Provided data –
....

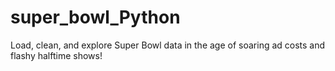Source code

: # super_bowl_Python
Load, clean, and explore Super Bowl data in the age of soaring ad costs and flashy halftime shows!
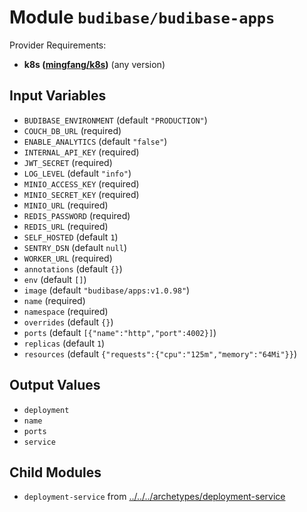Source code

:
# Module `budibase/budibase-apps`

Provider Requirements:
* **k8s ([mingfang/k8s](https://registry.terraform.io/providers/mingfang/k8s/latest))** (any version)

## Input Variables
* `BUDIBASE_ENVIRONMENT` (default `"PRODUCTION"`)
* `COUCH_DB_URL` (required)
* `ENABLE_ANALYTICS` (default `"false"`)
* `INTERNAL_API_KEY` (required)
* `JWT_SECRET` (required)
* `LOG_LEVEL` (default `"info"`)
* `MINIO_ACCESS_KEY` (required)
* `MINIO_SECRET_KEY` (required)
* `MINIO_URL` (required)
* `REDIS_PASSWORD` (required)
* `REDIS_URL` (required)
* `SELF_HOSTED` (default `1`)
* `SENTRY_DSN` (default `null`)
* `WORKER_URL` (required)
* `annotations` (default `{}`)
* `env` (default `[]`)
* `image` (default `"budibase/apps:v1.0.98"`)
* `name` (required)
* `namespace` (required)
* `overrides` (default `{}`)
* `ports` (default `[{"name":"http","port":4002}]`)
* `replicas` (default `1`)
* `resources` (default `{"requests":{"cpu":"125m","memory":"64Mi"}}`)

## Output Values
* `deployment`
* `name`
* `ports`
* `service`

## Child Modules
* `deployment-service` from [../../../archetypes/deployment-service](../../../archetypes/deployment-service)

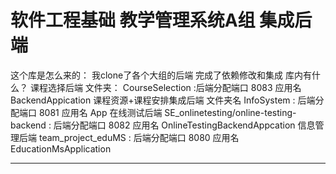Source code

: ﻿# 软件工程基础 教学管理系统A组 集成后端

这个库是怎么来的：
我clone了各个大组的后端 完成了依赖修改和集成
库内有什么？
课程选择后端 文件夹： CourseSelection :后端分配端口 8083 应用名 BackendAppication
课程资源+课程安排集成后端 文件夹名 InfoSystem : 后端分配端口 8081 应用名 App 
在线测试后端 SE_onlinetesting/online-testing-backend : 后端分配端口 8082 应用名 OnlineTestingBackendAppcation
信息管理后端 team_project_eduMS : 后端分配端口 8080 应用名 EducationMsApplication

---

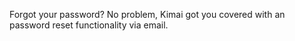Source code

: Forgot your password? No problem, Kimai got you covered with an password reset functionality via email.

....

Could you say how many lines of the entries contain the string "ports"? Only the number should be given.

Reply – 2